Durante la recepción en Colina del Ópalo le vio bailar con Marjorie: le observó, le devoró y le engulló. Cuando bailó con él le absorbió a través de su piel, capturando su imagen en el interior de su cuerpo de tal forma que ahora Sylvan moraba allí como paradigma del hombre verdadero. Y desde entonces le había desnudado, le había poseído y había hecho con él todas esas cosas que aún no había hecho con nadie, no porque se lo impidiera la moral, sino porque todavía no había encontrado alguien a quien pudiera considerar digno de sí misma. Ahora lo había encontrado. Sylvan sí era digno de ella. Sylvan era un noble. Sylvan era alguien con quien podía unirse y formar pareja. ¡No! Era el hombre con quien debía unirse. Y así sería dentro de poco, el tiempo que necesitara para aprender a montar tal y como montaba él, para que le fuera posible cabalgar a su lado.
Había decidido ignorar lo que le dijo a Marjorie sobre el montar, el consejo que le dio a los Yrarier. No encajaba con su imagen de él, por lo que eliminó esas palabras para construirle desde cero según sus propias necesidades…, el evangelio de san Sylvan narrado por Stella, su creadora.
La máquina seguía galopando, con sus palancas y resortes subiendo y bajando: el ahogado atronar de los cascos brotaba suavemente de sus altavoces, la hierba de las pantallas seguía desvaneciéndose a cada lado, y los tallos la golpeaban aunque sus impactos apenas si hacían ruido.

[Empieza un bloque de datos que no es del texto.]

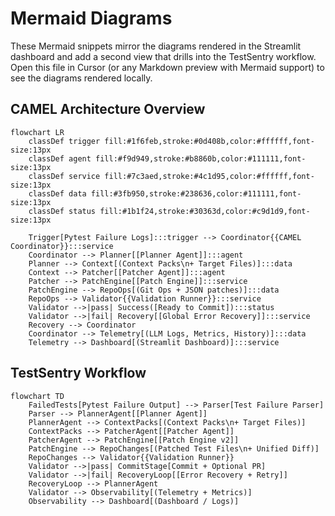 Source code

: # Mermaid Diagrams

These Mermaid snippets mirror the diagrams rendered in the Streamlit dashboard and add a second view that drills into the TestSentry workflow. Open this file in Cursor (or any Markdown preview with Mermaid support) to see the diagrams rendered locally.

## CAMEL Architecture Overview

```mermaid
flowchart LR
    classDef trigger fill:#1f6feb,stroke:#0d408b,color:#ffffff,font-size:13px
    classDef agent fill:#f9d949,stroke:#b8860b,color:#111111,font-size:13px
    classDef service fill:#7c3aed,stroke:#4c1d95,color:#ffffff,font-size:13px
    classDef data fill:#3fb950,stroke:#238636,color:#111111,font-size:13px
    classDef status fill:#1b1f24,stroke:#30363d,color:#c9d1d9,font-size:13px

    Trigger[Pytest Failure Logs]:::trigger --> Coordinator{{CAMEL Coordinator}}:::service
    Coordinator --> Planner[[Planner Agent]]:::agent
    Planner --> Context[(Context Packs\n+ Target Files)]:::data
    Context --> Patcher[[Patcher Agent]]:::agent
    Patcher --> PatchEngine[[Patch Engine]]:::service
    PatchEngine --> RepoOps[(Git Ops + JSON patches)]:::data
    RepoOps --> Validator{{Validation Runner}}:::service
    Validator -->|pass| Success([Ready to Commit]):::status
    Validator -->|fail| Recovery[[Global Error Recovery]]:::service
    Recovery --> Coordinator
    Coordinator --> Telemetry[(LLM Logs, Metrics, History)]:::data
    Telemetry --> Dashboard[(Streamlit Dashboard)]:::service
```

## TestSentry Workflow

```mermaid
flowchart TD
    FailedTests[Pytest Failure Output] --> Parser[Test Failure Parser]
    Parser --> PlannerAgent[[Planner Agent]]
    PlannerAgent --> ContextPacks[(Context Packs\n+ Target Files)]
    ContextPacks --> PatcherAgent[[Patcher Agent]]
    PatcherAgent --> PatchEngine[[Patch Engine v2]]
    PatchEngine --> RepoChanges[(Patched Test Files\n+ Unified Diff)]
    RepoChanges --> Validator{{Validation Runner}}
    Validator -->|pass| CommitStage[Commit + Optional PR]
    Validator -->|fail| RecoveryLoop[[Error Recovery + Retry]]
    RecoveryLoop --> PlannerAgent
    Validator --> Observability[(Telemetry + Metrics)]
    Observability --> Dashboard[(Dashboard / Logs)]
```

En alguna parte remota de su mente, Stella habló con Elaine Brouer y se lo contó todo sobre Sylvan, sobre cómo se conocieron y cómo sus ojos se encontraron.
—Y supo que me amaba. Fue cosa de un momento, pero me amaba tal y como nunca había amado a nadie antes.
Sylvan estaba diciéndose más o menos lo mismo mientras recorría uno de los senderos que serpenteaban por los famosos jardines de hierba de Klive.
—Y en ese mismo instante supe que la amaba. La amé nada más verla, apenas la tuve entre mis brazos…, como si antes nunca hubiera amado.
No hablaba de Stella. Hablaba de Marjorie.